Indicado ao Oscar de coadjuvante por Os Banshees de Inisherin (2022), o irlandês Barry Keoghan faz um visceral pas de deux com Jacob Elordi. Revelado em A Barraca do Beijo (2018) e catapultado para a fama pela série Euphoria (2019), o australiano é o galã (talentoso) do momento. Sim, eles são Oliver e Felix na subversiva sátira não só da bolha dos privilegiados, mas da bizarra estrutura de poder representada por Saltburn. O título da produção da Prime Video é também o nome da suntuosa propriedade da família de Felix, onde Oliver dá um jeitinho de ser convidado para passar as férias de verão. Um verão sem igual.

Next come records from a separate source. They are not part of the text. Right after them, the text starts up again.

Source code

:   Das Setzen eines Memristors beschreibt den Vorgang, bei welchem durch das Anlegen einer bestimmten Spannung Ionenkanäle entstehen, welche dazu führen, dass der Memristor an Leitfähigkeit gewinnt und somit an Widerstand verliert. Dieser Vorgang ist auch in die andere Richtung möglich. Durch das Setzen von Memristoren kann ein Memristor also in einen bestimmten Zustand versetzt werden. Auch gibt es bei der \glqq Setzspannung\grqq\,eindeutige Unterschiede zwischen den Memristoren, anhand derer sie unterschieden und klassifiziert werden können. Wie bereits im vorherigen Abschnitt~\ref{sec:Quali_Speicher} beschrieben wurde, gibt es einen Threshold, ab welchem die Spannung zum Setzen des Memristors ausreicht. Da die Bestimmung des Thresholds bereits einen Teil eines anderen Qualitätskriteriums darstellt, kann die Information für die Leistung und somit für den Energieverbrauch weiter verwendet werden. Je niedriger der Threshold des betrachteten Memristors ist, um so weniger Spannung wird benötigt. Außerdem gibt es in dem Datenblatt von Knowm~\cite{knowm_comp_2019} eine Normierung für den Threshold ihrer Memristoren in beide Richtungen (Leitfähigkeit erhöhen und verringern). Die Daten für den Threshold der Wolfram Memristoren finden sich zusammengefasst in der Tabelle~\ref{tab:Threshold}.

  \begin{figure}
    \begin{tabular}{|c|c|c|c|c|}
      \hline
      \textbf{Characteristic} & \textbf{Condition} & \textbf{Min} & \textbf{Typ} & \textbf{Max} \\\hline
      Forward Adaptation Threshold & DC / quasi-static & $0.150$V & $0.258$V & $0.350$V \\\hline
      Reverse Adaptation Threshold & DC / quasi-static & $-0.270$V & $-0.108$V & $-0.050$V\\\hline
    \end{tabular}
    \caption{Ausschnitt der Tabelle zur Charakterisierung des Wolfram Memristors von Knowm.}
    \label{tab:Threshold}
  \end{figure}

Antes de se aventurar, um aviso: quem escreve e dirige Saltburn é a inglesa Emerald Fennell, vencedora do Oscar de melhor roteiro original por Bela Vingança (2020). Estrelada por Carey Mulligan, a estreia da cineasta foi um provocador, trágico, pop e radical libelo contra a violência contra a mulher – e aqui vale a repetição de palavras. Emerald faz um cinema enfático, embebido em um humor ácido que definitivamente não agrada a qualquer paladar. Em seu segundo longa, o incômodo é ainda maior.
No excêntrico mundo de Saltburn, Carey aparece na pele da depressiva Pamela, um dos muitos adornos dos Catton. Explico. Felix é filho de Elspeth (Rosamund Pike) e Sir. James (Richard E. Grant), e irmão de Venetia (Alison Oliver). Tudo ao redor desse quarteto, seja humano ou objeto, pode ser descartado sem aviso caso não tenha mais serventia. Simples assim. Além de Oliver e Pamela, outro hóspede em Saltburn é Farleigh (Archie Madekwe), que se considera um adereço fixo e quer se livrar da concorrência masculina.
A trama é ambientada em 2006, um distanciamento temporal que permite que Saltburn seja um microcosmo quase isolado, sem as janelas virtuais das redes sociais. Mesmo assim, sobra contemporaneidade nessa família negacionista da própria vaidade e de todo e qualquer problema que ronde sua festiva rotina. Talvez por isso, por se acreditarem soberanos, os Catton não percebam que abriram as portas para um ser vampiresco - Oliver, ele mesmo. A cineasta recorre a extremos físicos e psicológicos para revelar a verdadeira natureza do vassalo, à primeira vista sedento de desejo apenas pelo príncipe do castelo.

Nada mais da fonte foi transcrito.